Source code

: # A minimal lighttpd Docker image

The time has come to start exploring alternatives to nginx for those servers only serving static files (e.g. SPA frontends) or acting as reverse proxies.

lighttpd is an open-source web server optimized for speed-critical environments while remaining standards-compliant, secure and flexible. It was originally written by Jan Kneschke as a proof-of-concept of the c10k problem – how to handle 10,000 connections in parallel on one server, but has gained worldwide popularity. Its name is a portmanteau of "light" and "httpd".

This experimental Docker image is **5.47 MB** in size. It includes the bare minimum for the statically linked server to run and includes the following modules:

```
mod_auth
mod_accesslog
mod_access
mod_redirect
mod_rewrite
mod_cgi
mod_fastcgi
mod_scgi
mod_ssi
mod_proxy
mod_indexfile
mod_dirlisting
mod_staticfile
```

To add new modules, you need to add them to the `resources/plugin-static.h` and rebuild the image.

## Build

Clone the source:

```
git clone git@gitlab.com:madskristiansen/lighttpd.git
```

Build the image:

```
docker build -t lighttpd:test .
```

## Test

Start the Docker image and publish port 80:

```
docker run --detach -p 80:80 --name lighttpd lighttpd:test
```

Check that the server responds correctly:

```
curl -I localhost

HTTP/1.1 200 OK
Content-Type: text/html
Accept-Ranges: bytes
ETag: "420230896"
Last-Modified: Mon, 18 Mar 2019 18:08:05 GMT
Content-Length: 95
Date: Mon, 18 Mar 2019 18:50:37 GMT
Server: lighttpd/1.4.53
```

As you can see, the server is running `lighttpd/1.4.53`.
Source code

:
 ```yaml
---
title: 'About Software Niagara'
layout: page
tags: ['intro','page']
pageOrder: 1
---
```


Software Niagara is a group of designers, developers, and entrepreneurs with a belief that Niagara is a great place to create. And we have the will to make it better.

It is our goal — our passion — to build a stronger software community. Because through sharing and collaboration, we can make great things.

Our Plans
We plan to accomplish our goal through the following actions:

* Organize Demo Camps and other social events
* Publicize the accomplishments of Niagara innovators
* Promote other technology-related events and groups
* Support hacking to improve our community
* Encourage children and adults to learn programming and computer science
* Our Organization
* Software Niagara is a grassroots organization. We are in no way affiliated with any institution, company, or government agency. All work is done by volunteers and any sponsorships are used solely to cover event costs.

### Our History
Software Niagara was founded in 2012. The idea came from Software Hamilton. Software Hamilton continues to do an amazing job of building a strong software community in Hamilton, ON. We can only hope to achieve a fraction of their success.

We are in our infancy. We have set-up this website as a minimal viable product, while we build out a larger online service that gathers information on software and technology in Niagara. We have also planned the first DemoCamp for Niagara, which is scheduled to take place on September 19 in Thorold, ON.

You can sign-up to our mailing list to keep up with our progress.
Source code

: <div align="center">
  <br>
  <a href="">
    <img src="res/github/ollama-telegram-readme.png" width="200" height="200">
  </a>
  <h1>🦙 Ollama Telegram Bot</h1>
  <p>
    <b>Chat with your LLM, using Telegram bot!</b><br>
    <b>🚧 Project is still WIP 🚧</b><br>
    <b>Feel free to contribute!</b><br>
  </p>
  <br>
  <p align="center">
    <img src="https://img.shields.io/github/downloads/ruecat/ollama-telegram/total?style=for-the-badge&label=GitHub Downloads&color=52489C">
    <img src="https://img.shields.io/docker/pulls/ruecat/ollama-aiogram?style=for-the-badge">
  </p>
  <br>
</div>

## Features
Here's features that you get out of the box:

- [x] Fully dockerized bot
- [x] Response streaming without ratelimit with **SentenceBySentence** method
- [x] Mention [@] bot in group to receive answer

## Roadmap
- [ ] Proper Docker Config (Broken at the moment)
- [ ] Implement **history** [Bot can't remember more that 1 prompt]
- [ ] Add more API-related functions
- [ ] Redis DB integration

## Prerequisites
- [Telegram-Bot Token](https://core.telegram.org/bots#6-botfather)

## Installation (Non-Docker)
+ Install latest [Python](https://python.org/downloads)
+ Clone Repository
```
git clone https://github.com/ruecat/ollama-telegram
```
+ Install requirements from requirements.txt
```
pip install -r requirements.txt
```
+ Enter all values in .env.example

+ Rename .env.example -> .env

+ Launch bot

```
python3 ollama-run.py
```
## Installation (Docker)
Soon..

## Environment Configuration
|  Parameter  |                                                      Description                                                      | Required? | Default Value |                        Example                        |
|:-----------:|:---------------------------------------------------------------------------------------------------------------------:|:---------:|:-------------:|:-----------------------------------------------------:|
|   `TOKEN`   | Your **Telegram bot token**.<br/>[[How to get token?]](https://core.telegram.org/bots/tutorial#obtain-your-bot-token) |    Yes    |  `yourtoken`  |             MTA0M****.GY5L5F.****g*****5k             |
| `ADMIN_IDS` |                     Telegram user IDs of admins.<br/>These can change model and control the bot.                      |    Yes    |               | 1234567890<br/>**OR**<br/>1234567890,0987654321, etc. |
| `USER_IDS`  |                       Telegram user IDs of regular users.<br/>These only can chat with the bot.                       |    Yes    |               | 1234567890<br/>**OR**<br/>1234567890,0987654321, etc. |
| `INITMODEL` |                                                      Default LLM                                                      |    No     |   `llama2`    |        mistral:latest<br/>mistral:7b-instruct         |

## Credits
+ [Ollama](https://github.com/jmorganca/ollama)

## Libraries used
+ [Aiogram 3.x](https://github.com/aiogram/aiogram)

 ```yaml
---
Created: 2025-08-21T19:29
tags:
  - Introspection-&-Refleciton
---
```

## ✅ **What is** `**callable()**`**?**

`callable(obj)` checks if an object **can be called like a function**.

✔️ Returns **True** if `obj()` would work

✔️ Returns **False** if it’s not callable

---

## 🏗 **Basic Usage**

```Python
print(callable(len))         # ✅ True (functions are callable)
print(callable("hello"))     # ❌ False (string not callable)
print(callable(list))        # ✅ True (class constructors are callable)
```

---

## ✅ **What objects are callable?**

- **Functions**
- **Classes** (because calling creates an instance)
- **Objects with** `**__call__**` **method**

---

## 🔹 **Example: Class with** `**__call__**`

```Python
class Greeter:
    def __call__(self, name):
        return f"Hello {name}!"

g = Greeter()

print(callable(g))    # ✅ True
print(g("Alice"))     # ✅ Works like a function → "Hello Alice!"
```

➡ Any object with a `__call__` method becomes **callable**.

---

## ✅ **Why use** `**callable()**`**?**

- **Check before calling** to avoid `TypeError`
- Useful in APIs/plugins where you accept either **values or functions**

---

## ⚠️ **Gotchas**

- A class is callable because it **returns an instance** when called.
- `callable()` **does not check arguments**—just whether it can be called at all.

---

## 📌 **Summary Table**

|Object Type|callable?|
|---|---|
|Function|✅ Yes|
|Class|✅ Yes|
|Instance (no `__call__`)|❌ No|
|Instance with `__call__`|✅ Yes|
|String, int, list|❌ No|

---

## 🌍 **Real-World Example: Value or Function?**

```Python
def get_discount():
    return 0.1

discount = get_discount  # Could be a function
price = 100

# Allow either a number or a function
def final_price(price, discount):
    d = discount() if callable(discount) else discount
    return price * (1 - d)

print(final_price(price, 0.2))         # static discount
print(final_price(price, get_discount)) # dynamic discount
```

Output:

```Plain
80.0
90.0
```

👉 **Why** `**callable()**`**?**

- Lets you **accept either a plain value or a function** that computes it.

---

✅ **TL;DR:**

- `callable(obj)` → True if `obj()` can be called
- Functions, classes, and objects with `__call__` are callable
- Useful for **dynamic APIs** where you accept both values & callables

========

## [What is needed]
The records above must be repeated exactly, every one of them.

## [Expected output]
Source code

: # A minimal lighttpd Docker image

The time has come to start exploring alternatives to nginx for those servers only serving static files (e.g. SPA frontends) or acting as reverse proxies.

lighttpd is an open-source web server optimized for speed-critical environments while remaining standards-compliant, secure and flexible. It was originally written by Jan Kneschke as a proof-of-concept of the c10k problem – how to handle 10,000 connections in parallel on one server, but has gained worldwide popularity. Its name is a portmanteau of "light" and "httpd".

This experimental Docker image is **5.47 MB** in size. It includes the bare minimum for the statically linked server to run and includes the following modules:

```
mod_auth
mod_accesslog
mod_access
mod_redirect
mod_rewrite
mod_cgi
mod_fastcgi
mod_scgi
mod_ssi
mod_proxy
mod_indexfile
mod_dirlisting
mod_staticfile
```

To add new modules, you need to add them to the `resources/plugin-static.h` and rebuild the image.

## Build

Clone the source:

```
git clone git@gitlab.com:madskristiansen/lighttpd.git
```

Build the image:

```
docker build -t lighttpd:test .
```

## Test

Start the Docker image and publish port 80:

```
docker run --detach -p 80:80 --name lighttpd lighttpd:test
```

Check that the server responds correctly:

```
curl -I localhost

HTTP/1.1 200 OK
Content-Type: text/html
Accept-Ranges: bytes
ETag: "420230896"
Last-Modified: Mon, 18 Mar 2019 18:08:05 GMT
Content-Length: 95
Date: Mon, 18 Mar 2019 18:50:37 GMT
Server: lighttpd/1.4.53
```

As you can see, the server is running `lighttpd/1.4.53`.
Source code

:
 ```yaml
---
title: 'About Software Niagara'
layout: page
tags: ['intro','page']
pageOrder: 1
---
```


Software Niagara is a group of designers, developers, and entrepreneurs with a belief that Niagara is a great place to create. And we have the will to make it better.

It is our goal — our passion — to build a stronger software community. Because through sharing and collaboration, we can make great things.

Our Plans
We plan to accomplish our goal through the following actions:

* Organize Demo Camps and other social events
* Publicize the accomplishments of Niagara innovators
* Promote other technology-related events and groups
* Support hacking to improve our community
* Encourage children and adults to learn programming and computer science
* Our Organization
* Software Niagara is a grassroots organization. We are in no way affiliated with any institution, company, or government agency. All work is done by volunteers and any sponsorships are used solely to cover event costs.

### Our History
Software Niagara was founded in 2012. The idea came from Software Hamilton. Software Hamilton continues to do an amazing job of building a strong software community in Hamilton, ON. We can only hope to achieve a fraction of their success.

We are in our infancy. We have set-up this website as a minimal viable product, while we build out a larger online service that gathers information on software and technology in Niagara. We have also planned the first DemoCamp for Niagara, which is scheduled to take place on September 19 in Thorold, ON.

You can sign-up to our mailing list to keep up with our progress.
Source code

: <div align="center">
  <br>
  <a href="">
    <img src="res/github/ollama-telegram-readme.png" width="200" height="200">
  </a>
  <h1>🦙 Ollama Telegram Bot</h1>
  <p>
    <b>Chat with your LLM, using Telegram bot!</b><br>
    <b>🚧 Project is still WIP 🚧</b><br>
    <b>Feel free to contribute!</b><br>
  </p>
  <br>
  <p align="center">
    <img src="https://img.shields.io/github/downloads/ruecat/ollama-telegram/total?style=for-the-badge&label=GitHub Downloads&color=52489C">
    <img src="https://img.shields.io/docker/pulls/ruecat/ollama-aiogram?style=for-the-badge">
  </p>
  <br>
</div>

## Features
Here's features that you get out of the box:

- [x] Fully dockerized bot
- [x] Response streaming without ratelimit with **SentenceBySentence** method
- [x] Mention [@] bot in group to receive answer

## Roadmap
- [ ] Proper Docker Config (Broken at the moment)
- [ ] Implement **history** [Bot can't remember more that 1 prompt]
- [ ] Add more API-related functions
- [ ] Redis DB integration

## Prerequisites
- [Telegram-Bot Token](https://core.telegram.org/bots#6-botfather)

## Installation (Non-Docker)
+ Install latest [Python](https://python.org/downloads)
+ Clone Repository
```
git clone https://github.com/ruecat/ollama-telegram
```
+ Install requirements from requirements.txt
```
pip install -r requirements.txt
```
+ Enter all values in .env.example

+ Rename .env.example -> .env

+ Launch bot

```
python3 ollama-run.py
```
## Installation (Docker)
Soon..

## Environment Configuration
|  Parameter  |                                                      Description                                                      | Required? | Default Value |                        Example                        |
|:-----------:|:---------------------------------------------------------------------------------------------------------------------:|:---------:|:-------------:|:-----------------------------------------------------:|
|   `TOKEN`   | Your **Telegram bot token**.<br/>[[How to get token?]](https://core.telegram.org/bots/tutorial#obtain-your-bot-token) |    Yes    |  `yourtoken`  |             MTA0M****.GY5L5F.****g*****5k             |
| `ADMIN_IDS` |                     Telegram user IDs of admins.<br/>These can change model and control the bot.                      |    Yes    |               | 1234567890<br/>**OR**<br/>1234567890,0987654321, etc. |
| `USER_IDS`  |                       Telegram user IDs of regular users.<br/>These only can chat with the bot.                       |    Yes    |               | 1234567890<br/>**OR**<br/>1234567890,0987654321, etc. |
| `INITMODEL` |                                                      Default LLM                                                      |    No     |   `llama2`    |        mistral:latest<br/>mistral:7b-instruct         |

## Credits
+ [Ollama](https://github.com/jmorganca/ollama)

## Libraries used
+ [Aiogram 3.x](https://github.com/aiogram/aiogram)

 ```yaml
---
Created: 2025-08-21T19:29
tags:
  - Introspection-&-Refleciton
---
```

## ✅ **What is** `**callable()**`**?**

`callable(obj)` checks if an object **can be called like a function**.

✔️ Returns **True** if `obj()` would work

✔️ Returns **False** if it’s not callable

---

## 🏗 **Basic Usage**

```Python
print(callable(len))         # ✅ True (functions are callable)
print(callable("hello"))     # ❌ False (string not callable)
print(callable(list))        # ✅ True (class constructors are callable)
```

---

## ✅ **What objects are callable?**

- **Functions**
- **Classes** (because calling creates an instance)
- **Objects with** `**__call__**` **method**

---

## 🔹 **Example: Class with** `**__call__**`

```Python
class Greeter:
    def __call__(self, name):
        return f"Hello {name}!"

g = Greeter()

print(callable(g))    # ✅ True
print(g("Alice"))     # ✅ Works like a function → "Hello Alice!"
```

➡ Any object with a `__call__` method becomes **callable**.

---

## ✅ **Why use** `**callable()**`**?**

- **Check before calling** to avoid `TypeError`
- Useful in APIs/plugins where you accept either **values or functions**

---

## ⚠️ **Gotchas**

- A class is callable because it **returns an instance** when called.
- `callable()` **does not check arguments**—just whether it can be called at all.

---

## 📌 **Summary Table**

|Object Type|callable?|
|---|---|
|Function|✅ Yes|
|Class|✅ Yes|
|Instance (no `__call__`)|❌ No|
|Instance with `__call__`|✅ Yes|
|String, int, list|❌ No|

---

## 🌍 **Real-World Example: Value or Function?**

```Python
def get_discount():
    return 0.1

discount = get_discount  # Could be a function
price = 100

# Allow either a number or a function
def final_price(price, discount):
    d = discount() if callable(discount) else discount
    return price * (1 - d)

print(final_price(price, 0.2))         # static discount
print(final_price(price, get_discount)) # dynamic discount
```

Output:

```Plain
80.0
90.0
```

👉 **Why** `**callable()**`**?**

- Lets you **accept either a plain value or a function** that computes it.

---

✅ **TL;DR:**

- `callable(obj)` → True if `obj()` can be called
- Functions, classes, and objects with `__call__` are callable
- Useful for **dynamic APIs** where you accept both values & callables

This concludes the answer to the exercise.